Qualifications For Parliamentary Candidates
Persons are qualified to be elected or appointed as MPs if:
- they are Singapore citizens;
- they are 21 years of age or above on the day of nomination for election;
- their names appear in a current register of electors;
- they are resident in Singapore at the date of nomination and have been so resident for an aggregate period of not less than ten years before that date;
- they are able, with a degree of proficiency sufficient to enable them to take an active part in Parliamentary proceedings, to speak and, unless incapacitated by blindness or some other physical cause, to read and write at least one of the following languages: English, Malay, Mandarin and Tamil; and
- they are not otherwise disqualified from being MPs under Article 45 of the Constitution.

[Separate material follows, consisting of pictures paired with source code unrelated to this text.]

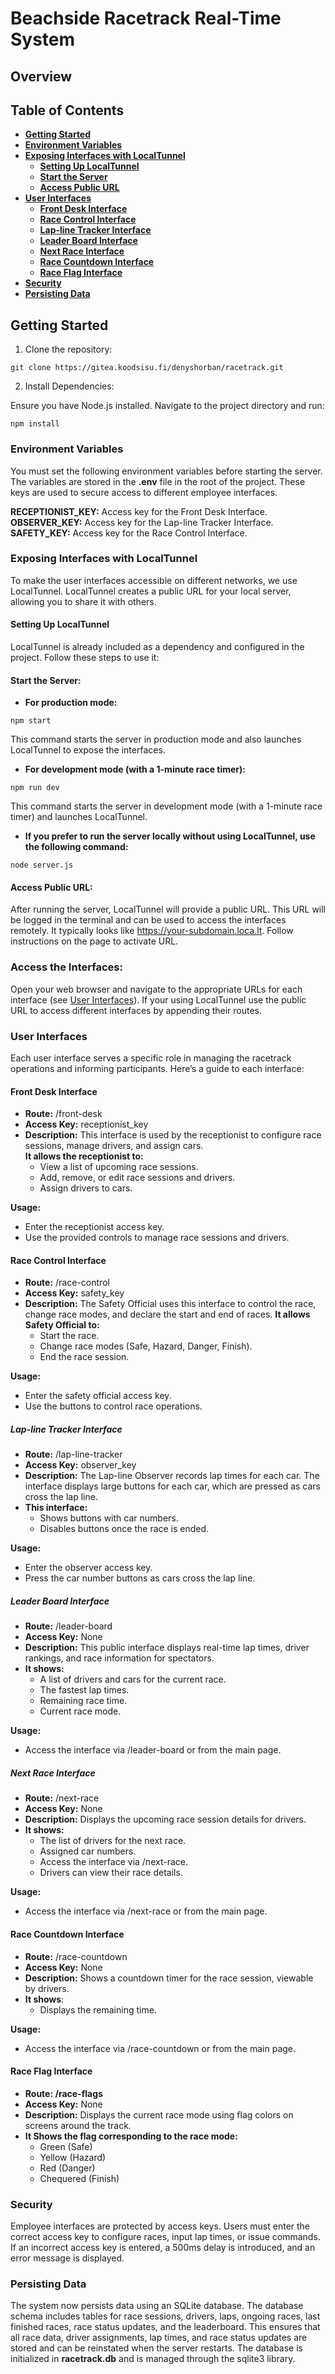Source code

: # Beachside Racetrack Real-Time System

## Overview

## Table of Contents

- **[Getting Started](#getting-started)**
- **[Environment Variables](#environment-variables)**
- **[Exposing Interfaces with LocalTunnel](#exposing-interfaces-with-localtunnel)**
  - **[Setting Up LocalTunnel](#setting-up-localtunnel)**
  - **[Start the Server](#start-the-server)**
  - **[Access Public URL](#access-public-url)**
- **[User Interfaces](#user-interfaces)**
  - **[Front Desk Interface](#front-desk-interface)**
  - **[Race Control Interface](#race-control-interface)**
  - **[Lap-line Tracker Interface](#lap-line-tracker-interface)**
  - **[Leader Board Interface](#leader-board-interface)**
  - **[Next Race Interface](#next-race-interface)**
  - **[Race Countdown Interface](#race-countdown-interface)**
  - **[Race Flag Interface](#race-flag-interface)**
- **[Security](#security)**
- **[Persisting Data](#persisting-data)**
   
## Getting Started
1. Clone the repository:

`git clone https://gitea.koodsisu.fi/denyshorban/racetrack.git `

2. Install Dependencies:

Ensure you have Node.js installed. Navigate to the project directory and run:

`npm install`

### Environment Variables
You must set the following environment variables before starting the server. The variables are stored in the **.env** file in the root of the project. These keys are used to secure access to different employee interfaces.

**RECEPTIONIST_KEY:** Access key for the Front Desk Interface.  
**OBSERVER_KEY:** Access key for the Lap-line Tracker Interface.    
**SAFETY_KEY:** Access key for the Race Control Interface.

### Exposing Interfaces with LocalTunnel
To make the user interfaces accessible on different networks, we use LocalTunnel. LocalTunnel creates a public URL for your local server, allowing you to share it with others.

####  Setting Up LocalTunnel
LocalTunnel is already included as a dependency and configured in the project. Follow these steps to use it:

#### Start the Server:
- **For production mode:**

`npm start`

This command starts the server in production mode and also launches LocalTunnel to expose the interfaces.

- **For development mode (with a 1-minute race timer):**

`npm run dev`

This command starts the server in development mode (with a 1-minute race timer) and launches LocalTunnel.

- **If you prefer to run the server locally without using LocalTunnel, use the following command:**

`node server.js`

####  Access Public URL:

After running the server, LocalTunnel will provide a public URL.
This URL will be logged in the terminal and can be used to access the interfaces remotely.
It typically looks like https://your-subdomain.loca.lt. Follow instructions on the page to activate URL.

### Access the Interfaces:
Open your web browser and navigate to the appropriate URLs for each interface (see [User Interfaces](#user-interfaces)).
If your using LocalTunnel use the public URL to access different interfaces by appending their routes.

### User Interfaces
Each user interface serves a specific role in managing the racetrack operations and informing participants. Here’s a guide to each interface:

#### Front Desk Interface
- **Route:** /front-desk  
- **Access Key:** receptionist_key
- **Description:**
This interface is used by the receptionist to configure race sessions, manage drivers, and assign cars.   
**It allows the receptionist to:**
  - View a list of upcoming race sessions.
  - Add, remove, or edit race sessions and drivers.
  - Assign drivers to cars.

**Usage:**
- Enter the receptionist access key.
- Use the provided controls to manage race sessions and drivers.



#### Race Control Interface
- **Route:** /race-control
- **Access Key:** safety_key
- **Description:** The Safety Official uses this interface to control the race, change race modes, and declare the start and end of races.
**It allows Safety Official to:**
  - Start the race.
  - Change race modes (Safe, Hazard, Danger, Finish).
  - End the race session.

**Usage:**
- Enter the safety official access key.
- Use the buttons to control race operations.


##### Lap-line Tracker Interface
- **Route:** /lap-line-tracker
- **Access Key:** observer_key
- **Description:** The Lap-line Observer records lap times for each car. The interface displays large buttons for each car, which are pressed as cars cross the lap line.
- **This interface:**
  - Shows buttons with car numbers.
  - Disables buttons once the race is ended.

**Usage:**
- Enter the observer access key.
- Press the car number buttons as cars cross the lap line.


##### Leader Board Interface
- **Route:** /leader-board
- **Access Key:** None
- **Description:** This public interface displays real-time lap times, driver rankings, and race information for spectators.
- **It shows:**
  - A list of drivers and cars for the current race.
  - The fastest lap times.
  - Remaining race time.
  - Current race mode.

**Usage:**
- Access the interface via /leader-board or from the main page.


##### Next Race Interface
- **Route:** /next-race
- **Access Key:** None
- **Description:** Displays the upcoming race session details for drivers.
- **It shows:**
  - The list of drivers for the next race.
  - Assigned car numbers.
  - Access the interface via /next-race.
  - Drivers can view their race details.

**Usage:**
- Access the interface via /next-race or from the main page.


#### Race Countdown Interface
- **Route:** /race-countdown
- **Access Key:** None
- **Description:** Shows a countdown timer for the race session, viewable by drivers.
- **It shows**:
  - Displays the remaining time.

**Usage:**
- Access the interface via /race-countdown or from the main page.


#### Race Flag Interface
- **Route: /race-flags**
- **Access Key:** None
- **Description:** Displays the current race mode using flag colors on screens around the track.
- **It Shows the flag corresponding to the race mode:**
  - Green (Safe)
  - Yellow (Hazard)
  - Red (Danger)
  - Chequered (Finish)


### Security
Employee interfaces are protected by access keys. Users must enter the correct access key to configure races, input lap times, or issue commands. If an incorrect access key is entered, a 500ms delay is introduced, and an error message is displayed.

### Persisting Data
The system now persists data using an SQLite database. The database schema includes tables for race sessions, drivers, laps, ongoing races, last finished races, race status updates, and the leaderboard.
This ensures that all race data, driver assignments, lap times, and race status updates are stored and can be reinstated when the server restarts.
The database is initialized in **racetrack.db** and is managed through the sqlite3 library.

Article 45 provides that persons are not qualified to be MPs if:
- they are and have been found or declared to be of unsound mind;
- they are undischarged bankrupts;
- they hold offices of profit;
- having been nominated for election to Parliament or the office of President or having acted as election agent to a person so nominated, they have failed to lodge any return of election expenses required by law within the time and in the manner required;
- they have been convicted of an offence by a court of law in Singapore or Malaysia and sentenced to imprisonment for a term of not less than one year or to a fine of not less than S$2,000 and have not received a free pardon;
- they have voluntarily acquired the citizenship of, or exercised rights of citizenship in, a foreign country or has made a declaration of allegiance to a foreign country; or
- they are disqualified under any law relating to offences in connection with elections to Parliament or the office of President by reason of having been convicted of such an offence or having in proceedings relating to such an election been proved guilty of an act constituting such an offence.
A person's disqualification for having failed to properly lodge a return of election expenses or having been convicted of an offence may be removed by the President. If the President has not done so, the disqualification ceases at the end of five years from the date on which the return was required to be lodged or, as the case may be, the date on which the person convicted was released from custody or the date on which the fine was imposed. In addition, a person is not disqualified for acquiring or exercising rights of foreign citizenship or declared allegiance to a foreign country if he or she did so before becoming a Singapore citizen.